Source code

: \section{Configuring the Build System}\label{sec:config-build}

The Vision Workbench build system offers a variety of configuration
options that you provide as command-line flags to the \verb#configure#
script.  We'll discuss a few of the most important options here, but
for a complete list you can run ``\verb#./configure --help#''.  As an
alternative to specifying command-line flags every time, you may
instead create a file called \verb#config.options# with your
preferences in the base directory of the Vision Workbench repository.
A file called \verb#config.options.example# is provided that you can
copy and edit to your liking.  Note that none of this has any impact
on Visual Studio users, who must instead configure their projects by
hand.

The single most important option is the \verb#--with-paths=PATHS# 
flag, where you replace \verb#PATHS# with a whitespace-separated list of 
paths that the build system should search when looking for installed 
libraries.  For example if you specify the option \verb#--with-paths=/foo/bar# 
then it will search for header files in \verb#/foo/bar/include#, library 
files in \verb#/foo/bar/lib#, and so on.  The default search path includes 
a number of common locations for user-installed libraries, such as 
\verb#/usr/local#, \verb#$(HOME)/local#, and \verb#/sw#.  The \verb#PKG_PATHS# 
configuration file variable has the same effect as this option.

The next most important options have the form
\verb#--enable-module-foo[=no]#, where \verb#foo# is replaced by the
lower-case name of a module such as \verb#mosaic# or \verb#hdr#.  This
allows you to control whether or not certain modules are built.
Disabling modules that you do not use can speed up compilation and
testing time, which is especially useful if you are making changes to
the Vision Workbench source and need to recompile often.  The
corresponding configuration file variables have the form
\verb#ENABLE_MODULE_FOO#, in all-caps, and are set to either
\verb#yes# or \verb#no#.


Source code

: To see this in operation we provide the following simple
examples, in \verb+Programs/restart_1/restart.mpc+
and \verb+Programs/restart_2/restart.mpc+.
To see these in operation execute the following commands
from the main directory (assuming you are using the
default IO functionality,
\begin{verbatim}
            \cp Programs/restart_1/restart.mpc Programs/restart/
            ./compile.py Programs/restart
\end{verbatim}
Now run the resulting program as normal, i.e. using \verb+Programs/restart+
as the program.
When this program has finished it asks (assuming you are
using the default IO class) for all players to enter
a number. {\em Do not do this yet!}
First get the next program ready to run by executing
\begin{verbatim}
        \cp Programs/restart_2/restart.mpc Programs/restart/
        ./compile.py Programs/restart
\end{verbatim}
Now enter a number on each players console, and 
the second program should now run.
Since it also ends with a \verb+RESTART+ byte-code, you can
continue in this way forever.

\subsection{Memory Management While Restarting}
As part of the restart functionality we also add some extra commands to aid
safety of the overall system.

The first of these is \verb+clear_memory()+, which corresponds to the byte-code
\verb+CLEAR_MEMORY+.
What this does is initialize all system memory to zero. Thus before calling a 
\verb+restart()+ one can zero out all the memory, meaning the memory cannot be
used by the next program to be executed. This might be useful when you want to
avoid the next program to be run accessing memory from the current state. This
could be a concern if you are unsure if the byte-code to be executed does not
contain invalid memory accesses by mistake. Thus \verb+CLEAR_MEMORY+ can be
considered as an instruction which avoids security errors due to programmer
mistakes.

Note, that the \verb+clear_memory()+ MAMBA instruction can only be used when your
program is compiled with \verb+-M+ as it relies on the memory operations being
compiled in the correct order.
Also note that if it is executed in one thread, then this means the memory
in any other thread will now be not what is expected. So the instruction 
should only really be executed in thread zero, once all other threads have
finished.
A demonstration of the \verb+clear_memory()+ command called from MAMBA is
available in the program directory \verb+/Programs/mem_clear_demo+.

______

Activity - Copy every line in the data above that has the string "installed" in it.

Response below -
paths that the build system should search when looking for installed 
a number of common locations for user-installed libraries, such as 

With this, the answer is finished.